We want to mention that Timeless did go the extra mile by putting some interesting bonus features on this set. Beyond biographical features on star Walter Brennan, there are two vintage television episodes from anthology series that were popular during the 1950s. From the series Cavalcade of America (known as DuPont Theater in its final season) in which Brennan appeared as a guest one week, we get "Woman's Work" from Season 5 from 1956, and from Schlitz Playhouse of Stars comes another Brennan episode, "Lucky 13," from Season 3 of that series, dating back to 1953. Better still, each episode clocks in at over 25 minutes, which would seem to indicate that neither episode is a syndication edit. Well done! Frankly, if Timeless can get its hands on all available episodes of these, or other, anthology series, they'd make for great releases.
Arrest and Trial: volumes 1 & 2
Our final selection for this review spotlight is a rather interesting series entitled Arrest and Trial. If that sounds suspiciously like Law & Order to you, you aren't far off the mark.
Airing for only a single season from 1963 to 1964 on ABC, this series, much like the Law & Order franchise that followed it two decades later, splits its time between being a police procedural (the "Arrest" part) and a legal drama (the "Trial" part). In contrast to the more popular Law & Order, however, is that each episode of Arrest and Trial was a full 90 minutes long (approximately 75 minutes without commericals). Additionally, the legalities were told from the perspective of the defense side rather than the prosecution's as it is in Law & Order.

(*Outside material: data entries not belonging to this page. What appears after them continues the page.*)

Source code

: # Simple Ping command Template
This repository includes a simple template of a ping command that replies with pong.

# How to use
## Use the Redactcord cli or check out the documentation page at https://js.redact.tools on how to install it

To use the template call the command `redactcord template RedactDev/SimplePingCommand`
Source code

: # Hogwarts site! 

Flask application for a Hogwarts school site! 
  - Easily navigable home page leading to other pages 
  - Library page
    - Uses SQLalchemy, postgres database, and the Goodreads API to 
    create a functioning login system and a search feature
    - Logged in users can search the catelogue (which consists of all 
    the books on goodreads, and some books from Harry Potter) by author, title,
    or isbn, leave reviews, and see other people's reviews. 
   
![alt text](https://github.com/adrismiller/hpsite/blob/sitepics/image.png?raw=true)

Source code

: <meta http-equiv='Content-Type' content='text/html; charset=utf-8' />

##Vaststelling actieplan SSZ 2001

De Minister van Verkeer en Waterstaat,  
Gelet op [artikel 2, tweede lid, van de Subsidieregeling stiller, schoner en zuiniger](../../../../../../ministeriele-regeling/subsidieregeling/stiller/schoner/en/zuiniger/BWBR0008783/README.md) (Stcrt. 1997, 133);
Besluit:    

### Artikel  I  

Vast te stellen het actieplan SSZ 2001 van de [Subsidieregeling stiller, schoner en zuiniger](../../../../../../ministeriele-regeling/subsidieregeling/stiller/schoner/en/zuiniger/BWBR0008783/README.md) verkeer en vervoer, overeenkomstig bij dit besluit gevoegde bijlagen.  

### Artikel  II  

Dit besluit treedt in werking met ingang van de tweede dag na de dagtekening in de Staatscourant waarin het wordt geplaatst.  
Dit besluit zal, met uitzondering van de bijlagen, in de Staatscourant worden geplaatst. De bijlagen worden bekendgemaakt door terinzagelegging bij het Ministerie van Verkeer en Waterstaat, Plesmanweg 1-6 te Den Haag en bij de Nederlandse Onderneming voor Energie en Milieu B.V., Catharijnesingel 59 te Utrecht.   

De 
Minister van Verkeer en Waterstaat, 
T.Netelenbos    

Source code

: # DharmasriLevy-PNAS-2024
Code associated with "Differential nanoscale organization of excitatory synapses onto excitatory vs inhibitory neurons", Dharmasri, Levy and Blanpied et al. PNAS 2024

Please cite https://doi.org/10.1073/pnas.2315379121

Ben Gazzara plays police sergeant Nick Anderson of the Los Angeles Police Department, while Chuck Connors is unfortunately miscast as defense attorney, John Egan. Veteran television actors Roger Perry, Don Galloway, John Larch, John Kerr are all on hand to lend strong support to leads Gazzara and Connors.
Connors had just wrapped production on his hit series, The Rifleman, in early 1963 and jumped right into this role that fall. After the failure of Arrest, he headed back to more familiar territory in the western series, Branded, which lasted for two seasons and has been released on DVD by Timeless Media.
Arrest and Trial tried to differentiate itself from other crime dramas by the way it handled its criminal suspects. Often, the series perspective was sympathetic and even apologetic on behalf of the accused, whose backstory was told in shades of grey whereby one could, if so inclined, feel sorry for the accused and "understand" how he or she could commit a criminal act. How you are wired politically will greatly affect how you process these stories.
Thirty episodes were produced during this series' single season on air, and these two box sets from Timeless contain 9 episodes each, leaving 12 more episodes yet to be released.
Volume 1 contains episodes 3, 4, 7, 11, 15, 21, 22, 23, and 30, the final episode. Notable guest stars in this set include Mickey Rooney and Martin Sheen among many others.
Volume 2 showcases episodes 5, 8, 13, 14, 15, 19, 24, 28, and 29. Anne Francis (Honey West), Roddy McDowall, Harold Gould, and Peter Fonda are among the many interesting guest stars in this set.
We'd like to see Timeless issue just one more set, composed of four discs, to finish off this series as it certainly merits being released in its entirety.
More than just a curiousity due to its similarity to Law & Order, Arrest and Trial is a good series in its own right, and would make a great gift to fans of police and legal dramas.